The Simple Web Crawler is designed to be lightweight, without cumbersome frameworks, and structurally flexible at the same time. It contains several layers with the idea that every layer is loosely coupled with each other so that new functions can be easily added in the future. For example, the crawler currently saves into a HashSet, however, one can easily make it save into a database by providing another implementation of repository interfaces.
The Simple Web Crawler assumes that a "reachable" web page may have html
or htm
file type. This means that jsp
, php
, asp
or other dynamically generated web pages are considered as assets rather than reachable links.
It also assumes that a user may want to crawl both secured and unsecured page under the same domain.
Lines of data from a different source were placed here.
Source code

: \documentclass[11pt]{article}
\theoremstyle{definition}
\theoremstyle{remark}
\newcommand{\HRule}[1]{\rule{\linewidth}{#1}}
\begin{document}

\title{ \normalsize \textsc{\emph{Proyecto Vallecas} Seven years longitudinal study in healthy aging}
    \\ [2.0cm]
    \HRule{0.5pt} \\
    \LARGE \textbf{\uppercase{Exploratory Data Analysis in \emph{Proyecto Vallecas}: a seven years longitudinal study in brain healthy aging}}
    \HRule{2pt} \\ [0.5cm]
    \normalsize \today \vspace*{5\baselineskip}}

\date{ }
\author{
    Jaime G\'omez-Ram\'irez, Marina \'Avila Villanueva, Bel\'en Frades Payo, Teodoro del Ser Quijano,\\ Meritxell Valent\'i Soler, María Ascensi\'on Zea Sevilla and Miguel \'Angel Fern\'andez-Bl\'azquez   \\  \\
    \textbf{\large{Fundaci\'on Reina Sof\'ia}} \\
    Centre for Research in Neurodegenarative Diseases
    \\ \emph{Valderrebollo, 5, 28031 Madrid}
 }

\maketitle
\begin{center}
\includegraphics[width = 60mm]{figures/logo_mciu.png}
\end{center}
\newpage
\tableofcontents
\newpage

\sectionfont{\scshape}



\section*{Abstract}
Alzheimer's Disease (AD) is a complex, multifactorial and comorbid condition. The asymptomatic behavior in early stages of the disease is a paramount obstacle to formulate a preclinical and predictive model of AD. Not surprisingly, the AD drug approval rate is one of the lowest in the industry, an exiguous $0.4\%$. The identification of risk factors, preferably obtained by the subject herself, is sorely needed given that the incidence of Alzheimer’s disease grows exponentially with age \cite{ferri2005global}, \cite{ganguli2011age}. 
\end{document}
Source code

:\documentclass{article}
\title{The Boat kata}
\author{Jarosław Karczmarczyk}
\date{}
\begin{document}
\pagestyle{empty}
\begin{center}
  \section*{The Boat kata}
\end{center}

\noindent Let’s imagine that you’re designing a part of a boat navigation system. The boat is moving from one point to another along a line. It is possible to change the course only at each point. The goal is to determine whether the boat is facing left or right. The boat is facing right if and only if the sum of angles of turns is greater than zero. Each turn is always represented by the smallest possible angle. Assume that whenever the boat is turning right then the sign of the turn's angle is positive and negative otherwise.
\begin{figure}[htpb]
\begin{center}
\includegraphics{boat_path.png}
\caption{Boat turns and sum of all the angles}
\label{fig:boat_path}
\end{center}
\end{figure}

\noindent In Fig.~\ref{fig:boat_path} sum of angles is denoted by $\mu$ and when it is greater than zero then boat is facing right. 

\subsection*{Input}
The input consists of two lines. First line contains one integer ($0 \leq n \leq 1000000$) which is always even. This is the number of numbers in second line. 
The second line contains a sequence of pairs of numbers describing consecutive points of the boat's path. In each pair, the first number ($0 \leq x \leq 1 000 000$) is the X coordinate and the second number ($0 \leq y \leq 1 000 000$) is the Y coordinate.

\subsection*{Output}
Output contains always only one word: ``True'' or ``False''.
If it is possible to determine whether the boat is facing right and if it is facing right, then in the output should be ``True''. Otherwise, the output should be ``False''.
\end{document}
For example, when a user enters https://www.google.com/shopping
the Simple Web Crawler will crawl all links (absolute or relative) on that page with the same domain name "www.google.com"
no matter if the link contains http
or https
.
Before running the application, please make sure that you have installed Java 8 on your machine (java -version
). For details on how to install Java please refer to How do I install Java?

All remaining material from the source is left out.